Karena begitu pentingnya kedudukan akal maka yang membedakan antara manusia yang satu dengan manusia lainnya yaitu bukan lagi pada tingginya ketaqwaan, tetapi lebih ditekankan pada kekuatan akal, menurut Muhammad Abduh yang dikutip dari Muhammad Abduh dan Teologi Rasional Mu’tazilah (1987:48). Dapat ditegaskan, agama yang sejalan dengan akal yaitu islam, bahkan dapat dikatakan bahwa Islam adalah agama yang didasarkan oleh akal. Iman tidak akan sempurna bila tidak didasari oleh akal, Karena akal yang menjadi sumber keyakinan kepada Allah. Dengan melihat alam dan kejadian-kejadian disekitarnya, akal akan sampai kepada alam abstrak (terdapat dalam surat Al-Baqarah:164). Dan akal akan berfikir dari mana semua penciptaan itu, dengan cara ini akal akan menyimpulkan bahwa alam beserta isinya ada yang mencipta, yaitu Allah.

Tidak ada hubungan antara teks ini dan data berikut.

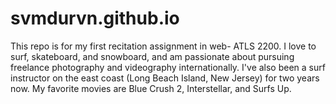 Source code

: # svmdurvn.github.io


This repo is for my first recitation assignment in web- ATLS 2200. I love to surf, skateboard, and snowboard, and am passionate about pursuing freelance photography and videography internationally. I've also been a surf instructor on the east coast (Long Beach Island, New Jersey) for two years now. My favorite movies are Blue Crush 2, Interstellar, and Surfs Up. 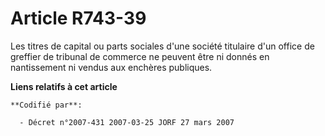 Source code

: # Article R743-39

Les titres de capital ou parts sociales d'une société titulaire d'un office de greffier de tribunal de commerce ne peuvent
être ni donnés en nantissement ni vendus aux enchères publiques.

**Liens relatifs à cet article**

	**Codifié par**:

	  - Décret n°2007-431 2007-03-25 JORF 27 mars 2007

Akal dapat mengetahui dua dasar pokok dalam agama, yaitu: (1) kewajiban mengetahui Tuhan dan (2) kewajiban mengetahui perbuatan baik dan menjauhi perbuatan jahat. Dari dua kewajiban pokok di atas terdapat beberapa yang harus diketahui manusia, terutama pada akal, yaitu kewajiban berterima kasih kepada Tuhan, kewajiban menjauhi perbuatan-perbuatan yang merusak diri sendiri dan kewajiban menolong orang lain.

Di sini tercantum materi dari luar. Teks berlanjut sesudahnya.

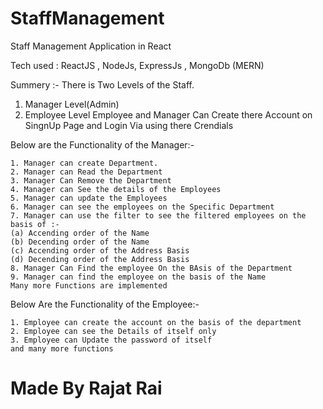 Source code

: # StaffManagement
Staff Management Application in React

Tech used : ReactJS , NodeJs, ExpressJs , MongoDb (MERN)

Summery :-
There is Two Levels of the Staff.
   1. Manager Level(Admin)
   2. Employee Level
Employee and Manager Can Create there Account on SingnUp Page and Login Via using there Crendials 

Below are the Functionality of the Manager:-

    1. Manager can create Department.
    2. Manager can Read the Department
    3. Manager Can Remove the Department
    4. Manager can See the details of the Employees
    5. Manager can update the Employees
    6. Manager can see the employees on the Specific Department
    7. Manager can use the filter to see the filtered employees on the basis of :-
    (a) Accending order of the Name
    (b) Decending order of the Name
    (c) Accending order of the Address Basis
    (d) Decending order of the Address Basis
    8. Manager Can Find the employee On the BAsis of the Department
    9. Manager can find the employee on the basis of the Name
    Many more Functions are implemented 

Below Are the Functionality of the Employee:-

    1. Employee can create the account on the basis of the department
    2. Employee can see the Details of itself only 
    3. Employee can Update the password of itself
    and many more functions 

# Made By Rajat Rai

    
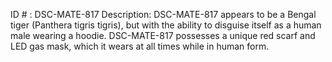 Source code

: ID # : DSC-MATE-817
Description: DSC-MATE-817 appears to be a Bengal tiger (Panthera tigris tigris), but with the ability to disguise itself as a human male wearing a hoodie. DSC-MATE-817 possesses a unique red scarf and LED gas mask, which it wears at all times while in human form.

Akal dapat mengetahui hidup manusia di alam gaib, ini dikarenakan manusia memperoleh pengetahuan tentang kehidupan di alam gaib, walupun tidak secara keseluruhan. Menurut Muhammad Abduh dari kutipan buku Harun Nasution yang berjudul Muhammad Abduh dan Teologi Rasional Mu’tazilah (1987:53), pada hakikatnya akal dapat :
1.Mengetahui Sang Pencipta dan sifat-sifatNya.
2.Mengetahui adanya hidup di akhirat.
3.Mengetahui bahwa kebahagiaan jiwa di akhirat bergantung pada mengenal Tuhan dan berbuat baik, sedang kesengsaraannya bergantung pada tidak mengenal Tuhan dan pada perbuatan jahat.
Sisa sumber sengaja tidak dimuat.